EXERCISE REQUIREMENTS
Copy every entry below exactly as it appears, leaving out the images.

Document images with source code:
- Opening Delimiter -

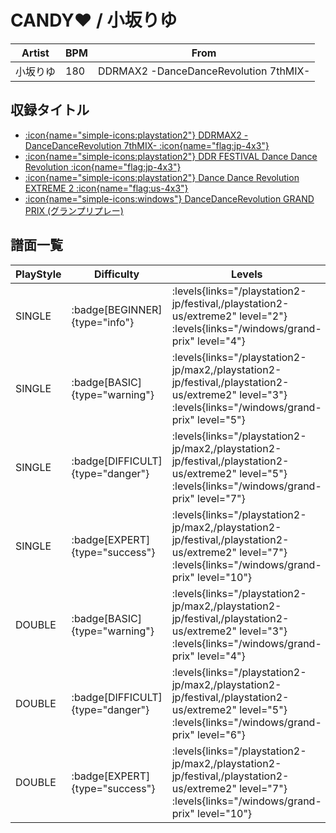 # CANDY♥ / 小坂りゆ

|Artist|BPM|From|
|------|---|----|
|小坂りゆ|180|DDRMAX2 -DanceDanceRevolution 7thMIX-|

## 収録タイトル

- [:icon{name="simple-icons:playstation2"} DDRMAX2 -DanceDanceRevolution 7thMIX- :icon{name="flag:jp-4x3"}](/playstation2-jp/max2)
- [:icon{name="simple-icons:playstation2"} DDR FESTIVAL Dance Dance Revolution :icon{name="flag:jp-4x3"}](/playstation2-jp/festival)
- [:icon{name="simple-icons:playstation2"} Dance Dance Revolution EXTREME 2 :icon{name="flag:us-4x3"}](/playstation2-us/extreme2)
- [:icon{name="simple-icons:windows"} DanceDanceRevolution GRAND PRIX (グランプリプレー)](/windows/grand-prix)

## 譜面一覧

|PlayStyle|Difficulty|Levels|Notes|Movie|
|---------|----------|------|-----|-----|
|SINGLE| :badge[BEGINNER]{type="info"}| :levels{links="/playstation2-jp/festival,/playstation2-us/extreme2" level="2"} :levels{links="/windows/grand-prix" level="4"}|139/0||
|SINGLE| :badge[BASIC]{type="warning"}| :levels{links="/playstation2-jp/max2,/playstation2-jp/festival,/playstation2-us/extreme2" level="3"} :levels{links="/windows/grand-prix" level="5"}|126/4||
|SINGLE| :badge[DIFFICULT]{type="danger"}| :levels{links="/playstation2-jp/max2,/playstation2-jp/festival,/playstation2-us/extreme2" level="5"} :levels{links="/windows/grand-prix" level="7"}|230/16||
|SINGLE| :badge[EXPERT]{type="success"}| :levels{links="/playstation2-jp/max2,/playstation2-jp/festival,/playstation2-us/extreme2" level="7"} :levels{links="/windows/grand-prix" level="10"}|317/20||
|DOUBLE| :badge[BASIC]{type="warning"}| :levels{links="/playstation2-jp/max2,/playstation2-jp/festival,/playstation2-us/extreme2" level="3"} :levels{links="/windows/grand-prix" level="4"}|127/12||
|DOUBLE| :badge[DIFFICULT]{type="danger"}| :levels{links="/playstation2-jp/max2,/playstation2-jp/festival,/playstation2-us/extreme2" level="5"} :levels{links="/windows/grand-prix" level="6"}|211/27||
|DOUBLE| :badge[EXPERT]{type="success"}| :levels{links="/playstation2-jp/max2,/playstation2-jp/festival,/playstation2-us/extreme2" level="7"} :levels{links="/windows/grand-prix" level="10"}|287/8||
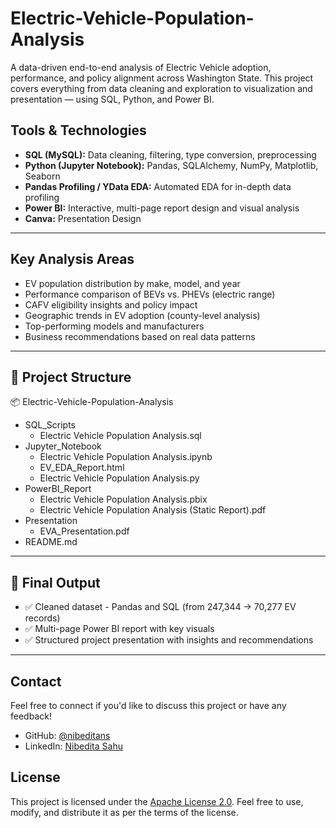 # Electric-Vehicle-Population-Analysis

A data-driven end-to-end analysis of Electric Vehicle adoption, performance, and policy alignment across Washington State. This project covers everything from data cleaning and exploration to visualization and presentation — using SQL, Python, and Power BI.

## Tools & Technologies

- **SQL (MySQL):** Data cleaning, filtering, type conversion, preprocessing  
- **Python (Jupyter Notebook):** Pandas, SQLAlchemy, NumPy, Matplotlib, Seaborn
- **Pandas Profiling / YData EDA:** Automated EDA for in-depth data profiling
- **Power BI:** Interactive, multi-page report design and visual analysis
- **Canva:** Presentation Design

----

## Key Analysis Areas

- EV population distribution by make, model, and year  
- Performance comparison of BEVs vs. PHEVs (electric range)  
- CAFV eligibility insights and policy impact  
- Geographic trends in EV adoption (county-level analysis)  
- Top-performing models and manufacturers  
- Business recommendations based on real data patterns

----

## 📁 Project Structure

📦 Electric-Vehicle-Population-Analysis
- SQL_Scripts
    - Electric Vehicle Population Analysis.sql
- Jupyter_Notebook
    - Electric Vehicle Population Analysis.ipynb
    - EV_EDA_Report.html
    - Electric Vehicle Population Analysis.py
- PowerBI_Report
    - Electric Vehicle Population Analysis.pbix
    - Electric Vehicle Population Analysis (Static Report).pdf
- Presentation
    - EVA_Presentation.pdf
- README.md


----

## 📌 Final Output

- ✅ Cleaned dataset - Pandas and SQL (from 247,344 → 70,277 EV records)
- ✅ Multi-page Power BI report with key visuals
- ✅ Structured project presentation with insights and recommendations

----

## Contact

Feel free to connect if you'd like to discuss this project or have any feedback!

- GitHub: [@nibeditans](https://github.com/nibeditans)
- LinkedIn: [Nibedita Sahu](https://in.linkedin.com/in/ns-nibedita-sahu)

## License
This project is licensed under the [Apache License 2.0](https://github.com/nibeditans/Electric-Vehicle-Population-Analysis/blob/main/LICENSE). Feel free to use, modify, and distribute it as per the terms of the license.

- Closing Delimiter -

TASK ANSWER
 # CANDY♥ / 小坂りゆ

|Artist|BPM|From|
|------|---|----|
|小坂りゆ|180|DDRMAX2 -DanceDanceRevolution 7thMIX-|

## 収録タイトル

- [:icon{name="simple-icons:playstation2"} DDRMAX2 -DanceDanceRevolution 7thMIX- :icon{name="flag:jp-4x3"}](/playstation2-jp/max2)
- [:icon{name="simple-icons:playstation2"} DDR FESTIVAL Dance Dance Revolution :icon{name="flag:jp-4x3"}](/playstation2-jp/festival)
- [:icon{name="simple-icons:playstation2"} Dance Dance Revolution EXTREME 2 :icon{name="flag:us-4x3"}](/playstation2-us/extreme2)
- [:icon{name="simple-icons:windows"} DanceDanceRevolution GRAND PRIX (グランプリプレー)](/windows/grand-prix)

## 譜面一覧

|PlayStyle|Difficulty|Levels|Notes|Movie|
|---------|----------|------|-----|-----|
|SINGLE| :badge[BEGINNER]{type="info"}| :levels{links="/playstation2-jp/festival,/playstation2-us/extreme2" level="2"} :levels{links="/windows/grand-prix" level="4"}|139/0||
|SINGLE| :badge[BASIC]{type="warning"}| :levels{links="/playstation2-jp/max2,/playstation2-jp/festival,/playstation2-us/extreme2" level="3"} :levels{links="/windows/grand-prix" level="5"}|126/4||
|SINGLE| :badge[DIFFICULT]{type="danger"}| :levels{links="/playstation2-jp/max2,/playstation2-jp/festival,/playstation2-us/extreme2" level="5"} :levels{links="/windows/grand-prix" level="7"}|230/16||
|SINGLE| :badge[EXPERT]{type="success"}| :levels{links="/playstation2-jp/max2,/playstation2-jp/festival,/playstation2-us/extreme2" level="7"} :levels{links="/windows/grand-prix" level="10"}|317/20||
|DOUBLE| :badge[BASIC]{type="warning"}| :levels{links="/playstation2-jp/max2,/playstation2-jp/festival,/playstation2-us/extreme2" level="3"} :levels{links="/windows/grand-prix" level="4"}|127/12||
|DOUBLE| :badge[DIFFICULT]{type="danger"}| :levels{links="/playstation2-jp/max2,/playstation2-jp/festival,/playstation2-us/extreme2" level="5"} :levels{links="/windows/grand-prix" level="6"}|211/27||
|DOUBLE| :badge[EXPERT]{type="success"}| :levels{links="/playstation2-jp/max2,/playstation2-jp/festival,/playstation2-us/extreme2" level="7"} :levels{links="/windows/grand-prix" level="10"}|287/8||
 # Electric-Vehicle-Population-Analysis

A data-driven end-to-end analysis of Electric Vehicle adoption, performance, and policy alignment across Washington State. This project covers everything from data cleaning and exploration to visualization and presentation — using SQL, Python, and Power BI.

## Tools & Technologies

- **SQL (MySQL):** Data cleaning, filtering, type conversion, preprocessing  
- **Python (Jupyter Notebook):** Pandas, SQLAlchemy, NumPy, Matplotlib, Seaborn
- **Pandas Profiling / YData EDA:** Automated EDA for in-depth data profiling
- **Power BI:** Interactive, multi-page report design and visual analysis
- **Canva:** Presentation Design

----

## Key Analysis Areas

- EV population distribution by make, model, and year  
- Performance comparison of BEVs vs. PHEVs (electric range)  
- CAFV eligibility insights and policy impact  
- Geographic trends in EV adoption (county-level analysis)  
- Top-performing models and manufacturers  
- Business recommendations based on real data patterns

----

## 📁 Project Structure

📦 Electric-Vehicle-Population-Analysis
- SQL_Scripts
    - Electric Vehicle Population Analysis.sql
- Jupyter_Notebook
    - Electric Vehicle Population Analysis.ipynb
    - EV_EDA_Report.html
    - Electric Vehicle Population Analysis.py
- PowerBI_Report
    - Electric Vehicle Population Analysis.pbix
    - Electric Vehicle Population Analysis (Static Report).pdf
- Presentation
    - EVA_Presentation.pdf
- README.md


----

## 📌 Final Output

- ✅ Cleaned dataset - Pandas and SQL (from 247,344 → 70,277 EV records)
- ✅ Multi-page Power BI report with key visuals
- ✅ Structured project presentation with insights and recommendations

----

## Contact

Feel free to connect if you'd like to discuss this project or have any feedback!

- GitHub: [@nibeditans](https://github.com/nibeditans)
- LinkedIn: [Nibedita Sahu](https://in.linkedin.com/in/ns-nibedita-sahu)

## License
This project is licensed under the [Apache License 2.0](https://github.com/nibeditans/Electric-Vehicle-Population-Analysis/blob/main/LICENSE). Feel free to use, modify, and distribute it as per the terms of the license.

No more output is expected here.